Nigeria is bracing for what could be a tight election this weekend. Threats of violence loom.
In the northeast of the country on Tuesday, a convoy heading to an election event and carrying Kashim Shettima, a state governor, was attacked by Boko Haram, an extremist Islamist group which operates in the region. At least three people were killed, officials said. Many of the governor’s entourage fled into the bush after militants dressed as soldiers and riding in stolen military vehicles attacked, local news media reported.
The incident drew attention to another of Mr. Buhari’s 2015 pledges: to destroy Boko Haram. Far from being crushed, Boko Haram has recently been gaining strength.

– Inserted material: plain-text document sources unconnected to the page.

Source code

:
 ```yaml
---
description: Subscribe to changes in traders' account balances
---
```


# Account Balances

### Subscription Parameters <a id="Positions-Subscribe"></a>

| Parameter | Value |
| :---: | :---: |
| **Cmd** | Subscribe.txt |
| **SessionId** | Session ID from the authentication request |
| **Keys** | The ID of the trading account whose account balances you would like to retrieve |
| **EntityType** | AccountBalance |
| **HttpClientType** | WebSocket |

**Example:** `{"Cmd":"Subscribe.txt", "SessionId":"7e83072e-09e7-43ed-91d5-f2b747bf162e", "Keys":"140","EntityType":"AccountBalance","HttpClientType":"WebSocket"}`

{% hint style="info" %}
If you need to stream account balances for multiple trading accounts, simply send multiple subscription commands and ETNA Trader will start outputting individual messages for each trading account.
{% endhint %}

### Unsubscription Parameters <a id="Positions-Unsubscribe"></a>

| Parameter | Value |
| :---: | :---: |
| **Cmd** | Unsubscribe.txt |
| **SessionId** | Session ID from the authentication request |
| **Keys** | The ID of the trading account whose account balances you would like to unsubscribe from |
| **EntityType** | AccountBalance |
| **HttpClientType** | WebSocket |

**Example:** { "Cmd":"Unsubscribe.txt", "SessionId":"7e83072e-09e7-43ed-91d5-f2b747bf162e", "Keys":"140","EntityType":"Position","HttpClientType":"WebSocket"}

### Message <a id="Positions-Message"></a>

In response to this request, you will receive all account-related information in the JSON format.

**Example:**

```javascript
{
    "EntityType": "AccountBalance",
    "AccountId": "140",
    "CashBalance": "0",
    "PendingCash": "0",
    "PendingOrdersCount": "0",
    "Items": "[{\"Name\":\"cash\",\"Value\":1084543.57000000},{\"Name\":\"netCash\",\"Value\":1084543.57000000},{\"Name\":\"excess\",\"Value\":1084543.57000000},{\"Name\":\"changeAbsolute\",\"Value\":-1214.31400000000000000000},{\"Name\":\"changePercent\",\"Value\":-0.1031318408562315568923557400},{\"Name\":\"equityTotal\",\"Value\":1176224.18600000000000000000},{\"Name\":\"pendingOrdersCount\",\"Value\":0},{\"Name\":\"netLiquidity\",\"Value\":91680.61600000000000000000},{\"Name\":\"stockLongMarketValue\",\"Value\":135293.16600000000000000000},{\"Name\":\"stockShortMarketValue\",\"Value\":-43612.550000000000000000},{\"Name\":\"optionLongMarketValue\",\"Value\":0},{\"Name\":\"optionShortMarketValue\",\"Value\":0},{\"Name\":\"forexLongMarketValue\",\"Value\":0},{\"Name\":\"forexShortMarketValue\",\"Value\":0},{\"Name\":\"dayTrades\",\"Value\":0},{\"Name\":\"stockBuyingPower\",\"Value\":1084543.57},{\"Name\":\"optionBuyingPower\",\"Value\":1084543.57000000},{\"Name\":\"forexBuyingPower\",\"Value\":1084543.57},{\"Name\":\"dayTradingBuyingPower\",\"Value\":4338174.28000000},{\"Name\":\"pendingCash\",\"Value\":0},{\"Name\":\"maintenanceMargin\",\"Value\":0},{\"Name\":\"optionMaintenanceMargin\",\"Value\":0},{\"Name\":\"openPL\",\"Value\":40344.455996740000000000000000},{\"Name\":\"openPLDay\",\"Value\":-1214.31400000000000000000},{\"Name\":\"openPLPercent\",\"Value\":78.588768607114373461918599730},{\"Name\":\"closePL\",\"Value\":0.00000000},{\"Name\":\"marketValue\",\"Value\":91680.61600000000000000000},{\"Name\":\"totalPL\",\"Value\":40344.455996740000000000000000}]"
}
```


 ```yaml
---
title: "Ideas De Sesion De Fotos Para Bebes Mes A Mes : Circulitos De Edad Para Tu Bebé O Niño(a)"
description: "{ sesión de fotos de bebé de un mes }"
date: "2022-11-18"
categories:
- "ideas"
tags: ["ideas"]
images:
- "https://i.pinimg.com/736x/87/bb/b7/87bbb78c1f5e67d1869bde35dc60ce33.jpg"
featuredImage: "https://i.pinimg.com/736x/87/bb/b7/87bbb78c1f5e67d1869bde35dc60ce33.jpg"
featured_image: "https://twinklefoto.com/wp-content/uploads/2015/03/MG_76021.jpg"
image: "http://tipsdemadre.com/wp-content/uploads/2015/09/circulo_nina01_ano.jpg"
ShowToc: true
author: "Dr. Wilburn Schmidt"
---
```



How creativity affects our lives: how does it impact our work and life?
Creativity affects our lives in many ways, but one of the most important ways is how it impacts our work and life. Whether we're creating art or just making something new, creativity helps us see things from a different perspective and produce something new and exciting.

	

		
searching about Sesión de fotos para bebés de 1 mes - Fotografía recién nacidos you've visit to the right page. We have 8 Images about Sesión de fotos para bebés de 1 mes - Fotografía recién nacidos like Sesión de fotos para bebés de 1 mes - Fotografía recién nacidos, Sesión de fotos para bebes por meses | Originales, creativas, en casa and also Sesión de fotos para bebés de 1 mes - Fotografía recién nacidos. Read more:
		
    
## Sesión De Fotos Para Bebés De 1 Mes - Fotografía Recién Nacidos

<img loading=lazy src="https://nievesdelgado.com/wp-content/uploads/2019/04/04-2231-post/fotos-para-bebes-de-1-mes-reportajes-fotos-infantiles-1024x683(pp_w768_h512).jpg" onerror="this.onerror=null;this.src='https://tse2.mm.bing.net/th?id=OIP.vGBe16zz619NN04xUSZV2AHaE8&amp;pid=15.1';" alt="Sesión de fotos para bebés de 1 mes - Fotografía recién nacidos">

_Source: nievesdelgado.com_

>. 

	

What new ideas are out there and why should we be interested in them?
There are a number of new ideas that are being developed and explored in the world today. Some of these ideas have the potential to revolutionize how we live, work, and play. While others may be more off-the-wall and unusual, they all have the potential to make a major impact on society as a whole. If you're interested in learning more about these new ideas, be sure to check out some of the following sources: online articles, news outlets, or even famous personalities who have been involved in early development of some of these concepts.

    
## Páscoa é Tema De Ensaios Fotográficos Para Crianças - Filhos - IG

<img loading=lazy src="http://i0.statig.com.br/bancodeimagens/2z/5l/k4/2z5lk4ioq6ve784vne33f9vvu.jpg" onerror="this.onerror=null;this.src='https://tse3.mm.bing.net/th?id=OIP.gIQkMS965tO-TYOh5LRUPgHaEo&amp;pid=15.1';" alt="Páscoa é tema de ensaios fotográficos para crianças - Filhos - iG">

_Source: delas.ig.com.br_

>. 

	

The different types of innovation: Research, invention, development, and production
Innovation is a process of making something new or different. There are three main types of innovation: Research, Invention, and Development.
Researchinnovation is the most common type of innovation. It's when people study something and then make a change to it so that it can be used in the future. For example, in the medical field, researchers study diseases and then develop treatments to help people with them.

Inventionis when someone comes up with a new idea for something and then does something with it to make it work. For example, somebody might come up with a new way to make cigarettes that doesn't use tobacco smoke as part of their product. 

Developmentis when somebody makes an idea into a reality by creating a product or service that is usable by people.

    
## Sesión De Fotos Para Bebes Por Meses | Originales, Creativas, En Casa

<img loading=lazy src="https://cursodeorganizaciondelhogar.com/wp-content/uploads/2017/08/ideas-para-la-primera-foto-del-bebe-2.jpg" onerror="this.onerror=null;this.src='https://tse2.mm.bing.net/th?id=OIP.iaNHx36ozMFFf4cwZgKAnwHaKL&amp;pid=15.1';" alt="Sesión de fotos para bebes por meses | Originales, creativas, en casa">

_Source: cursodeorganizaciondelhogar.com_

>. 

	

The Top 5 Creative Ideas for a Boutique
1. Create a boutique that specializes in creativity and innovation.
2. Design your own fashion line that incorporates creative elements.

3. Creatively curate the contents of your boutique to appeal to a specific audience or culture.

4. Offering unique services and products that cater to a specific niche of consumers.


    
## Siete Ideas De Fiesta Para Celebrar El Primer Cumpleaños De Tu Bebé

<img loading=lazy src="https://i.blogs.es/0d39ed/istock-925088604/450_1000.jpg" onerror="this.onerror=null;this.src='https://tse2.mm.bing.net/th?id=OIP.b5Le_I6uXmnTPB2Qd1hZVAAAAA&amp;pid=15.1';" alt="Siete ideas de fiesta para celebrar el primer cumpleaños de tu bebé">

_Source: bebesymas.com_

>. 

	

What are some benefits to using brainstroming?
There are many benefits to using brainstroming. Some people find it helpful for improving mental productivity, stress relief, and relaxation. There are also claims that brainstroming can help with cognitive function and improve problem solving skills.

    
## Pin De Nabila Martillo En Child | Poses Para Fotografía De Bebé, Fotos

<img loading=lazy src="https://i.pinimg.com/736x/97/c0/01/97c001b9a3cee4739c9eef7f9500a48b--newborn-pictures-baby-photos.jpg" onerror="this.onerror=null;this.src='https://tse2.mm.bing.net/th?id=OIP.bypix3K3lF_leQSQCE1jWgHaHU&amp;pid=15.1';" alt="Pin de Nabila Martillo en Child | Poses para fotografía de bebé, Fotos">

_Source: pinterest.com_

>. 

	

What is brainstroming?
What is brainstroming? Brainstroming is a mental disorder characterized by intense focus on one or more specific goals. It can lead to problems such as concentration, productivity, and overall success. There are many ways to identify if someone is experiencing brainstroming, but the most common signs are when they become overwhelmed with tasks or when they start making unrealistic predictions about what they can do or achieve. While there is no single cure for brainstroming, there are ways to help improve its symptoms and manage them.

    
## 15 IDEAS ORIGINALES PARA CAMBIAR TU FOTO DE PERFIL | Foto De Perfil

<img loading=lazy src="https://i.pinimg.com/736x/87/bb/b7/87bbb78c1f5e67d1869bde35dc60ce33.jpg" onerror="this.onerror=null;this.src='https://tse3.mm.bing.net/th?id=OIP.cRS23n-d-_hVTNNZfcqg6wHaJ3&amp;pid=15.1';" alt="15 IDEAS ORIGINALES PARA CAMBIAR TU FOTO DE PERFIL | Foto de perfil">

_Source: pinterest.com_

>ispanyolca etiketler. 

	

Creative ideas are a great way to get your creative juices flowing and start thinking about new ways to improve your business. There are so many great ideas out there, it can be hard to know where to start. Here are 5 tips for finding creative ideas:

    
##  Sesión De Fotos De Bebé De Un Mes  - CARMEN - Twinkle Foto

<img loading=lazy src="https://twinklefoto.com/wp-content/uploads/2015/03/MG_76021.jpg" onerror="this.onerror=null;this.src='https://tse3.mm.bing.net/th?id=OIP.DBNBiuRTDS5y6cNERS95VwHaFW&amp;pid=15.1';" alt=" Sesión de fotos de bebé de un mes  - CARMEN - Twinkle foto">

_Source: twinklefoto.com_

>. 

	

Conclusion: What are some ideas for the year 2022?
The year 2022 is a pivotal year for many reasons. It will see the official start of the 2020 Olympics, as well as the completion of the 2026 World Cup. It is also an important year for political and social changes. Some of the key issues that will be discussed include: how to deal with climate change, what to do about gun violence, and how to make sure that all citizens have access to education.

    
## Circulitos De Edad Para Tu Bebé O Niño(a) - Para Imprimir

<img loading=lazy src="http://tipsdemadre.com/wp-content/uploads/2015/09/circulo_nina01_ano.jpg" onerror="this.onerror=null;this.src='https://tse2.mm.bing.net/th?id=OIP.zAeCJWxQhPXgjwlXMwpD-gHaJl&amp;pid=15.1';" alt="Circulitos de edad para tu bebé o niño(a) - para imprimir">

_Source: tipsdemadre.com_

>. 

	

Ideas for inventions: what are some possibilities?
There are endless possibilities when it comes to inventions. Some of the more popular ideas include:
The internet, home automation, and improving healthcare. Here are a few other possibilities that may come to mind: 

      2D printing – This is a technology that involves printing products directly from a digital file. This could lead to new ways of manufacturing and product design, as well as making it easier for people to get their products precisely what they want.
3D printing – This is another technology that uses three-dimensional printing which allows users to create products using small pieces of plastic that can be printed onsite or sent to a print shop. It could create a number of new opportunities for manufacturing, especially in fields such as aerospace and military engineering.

In the south, militants in the oil-rich Delta threatened to disrupt the economy, presumably by blowing up pipelines, if Mr. Buhari were re-elected. At a rally for the president in Rivers State this week, at least four people were killed in a stampede. Election officials reported fires in several sites where ballot materials were being stored.
Tensions have been so high that after the American ambassador to Nigeria called on both campaigns to carry out fair elections, Mr. Buhari’s party called his statements “implicit attacks against the government.”
Mr. Buhari and Mr. Abubakar, who each have pledged to accept the election results peacefully, wrapped up final appearances this week at rallies across the country, where thousands turned out wearing dresses, rings, hats and scarves plastered with their candidates’ photos.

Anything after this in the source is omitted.